> [DESCRIPTION OF THE TASK]:
Only the lines from the one with "F.~Wagner, S.~Bayer, and" through the end of the data are wanted, copied exactly.
=== Section Start ===
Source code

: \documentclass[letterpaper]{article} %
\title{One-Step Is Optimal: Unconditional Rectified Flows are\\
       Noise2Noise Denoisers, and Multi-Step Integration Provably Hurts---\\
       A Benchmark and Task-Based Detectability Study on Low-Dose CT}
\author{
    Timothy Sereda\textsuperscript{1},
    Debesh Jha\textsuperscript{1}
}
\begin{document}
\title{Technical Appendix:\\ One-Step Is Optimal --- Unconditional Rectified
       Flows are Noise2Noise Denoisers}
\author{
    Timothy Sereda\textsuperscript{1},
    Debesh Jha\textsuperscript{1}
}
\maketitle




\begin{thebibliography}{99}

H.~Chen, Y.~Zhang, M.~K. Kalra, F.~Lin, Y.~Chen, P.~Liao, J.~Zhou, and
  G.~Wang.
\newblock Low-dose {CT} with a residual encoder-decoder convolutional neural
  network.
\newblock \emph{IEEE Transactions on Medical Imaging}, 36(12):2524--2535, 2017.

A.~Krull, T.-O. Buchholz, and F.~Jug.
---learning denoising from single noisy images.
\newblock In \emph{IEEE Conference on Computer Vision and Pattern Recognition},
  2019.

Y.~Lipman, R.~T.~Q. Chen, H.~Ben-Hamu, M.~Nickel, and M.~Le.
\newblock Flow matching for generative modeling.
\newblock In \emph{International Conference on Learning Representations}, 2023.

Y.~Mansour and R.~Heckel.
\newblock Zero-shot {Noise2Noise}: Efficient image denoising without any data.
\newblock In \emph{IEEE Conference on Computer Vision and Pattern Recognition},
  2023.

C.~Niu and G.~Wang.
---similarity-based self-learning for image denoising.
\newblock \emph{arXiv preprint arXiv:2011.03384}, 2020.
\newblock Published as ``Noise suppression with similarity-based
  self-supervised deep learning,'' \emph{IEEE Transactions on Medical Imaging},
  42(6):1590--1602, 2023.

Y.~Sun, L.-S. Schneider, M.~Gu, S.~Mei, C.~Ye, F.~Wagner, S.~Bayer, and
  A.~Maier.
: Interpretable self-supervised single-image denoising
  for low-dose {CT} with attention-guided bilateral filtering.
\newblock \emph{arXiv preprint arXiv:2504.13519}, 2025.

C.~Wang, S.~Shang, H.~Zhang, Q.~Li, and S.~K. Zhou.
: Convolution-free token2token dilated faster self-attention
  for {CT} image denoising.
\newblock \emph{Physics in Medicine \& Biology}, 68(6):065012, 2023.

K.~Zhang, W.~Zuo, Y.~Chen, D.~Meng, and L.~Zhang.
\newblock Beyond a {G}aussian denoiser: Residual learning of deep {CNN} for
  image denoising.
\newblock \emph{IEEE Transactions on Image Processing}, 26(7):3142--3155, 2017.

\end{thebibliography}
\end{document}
=== Section End ===
> [COMPLETED TASK]:
Y.~Sun, L.-S. Schneider, M.~Gu, S.~Mei, C.~Ye, F.~Wagner, S.~Bayer, and
  A.~Maier.
: Interpretable self-supervised single-image denoising
  for low-dose {CT} with attention-guided bilateral filtering.
\newblock \emph{arXiv preprint arXiv:2504.13519}, 2025.

C.~Wang, S.~Shang, H.~Zhang, Q.~Li, and S.~K. Zhou.
: Convolution-free token2token dilated faster self-attention
  for {CT} image denoising.
\newblock \emph{Physics in Medicine \& Biology}, 68(6):065012, 2023.

K.~Zhang, W.~Zuo, Y.~Chen, D.~Meng, and L.~Zhang.
\newblock Beyond a {G}aussian denoiser: Residual learning of deep {CNN} for
  image denoising.
\newblock \emph{IEEE Transactions on Image Processing}, 26(7):3142--3155, 2017.

\end{thebibliography}
\end{document}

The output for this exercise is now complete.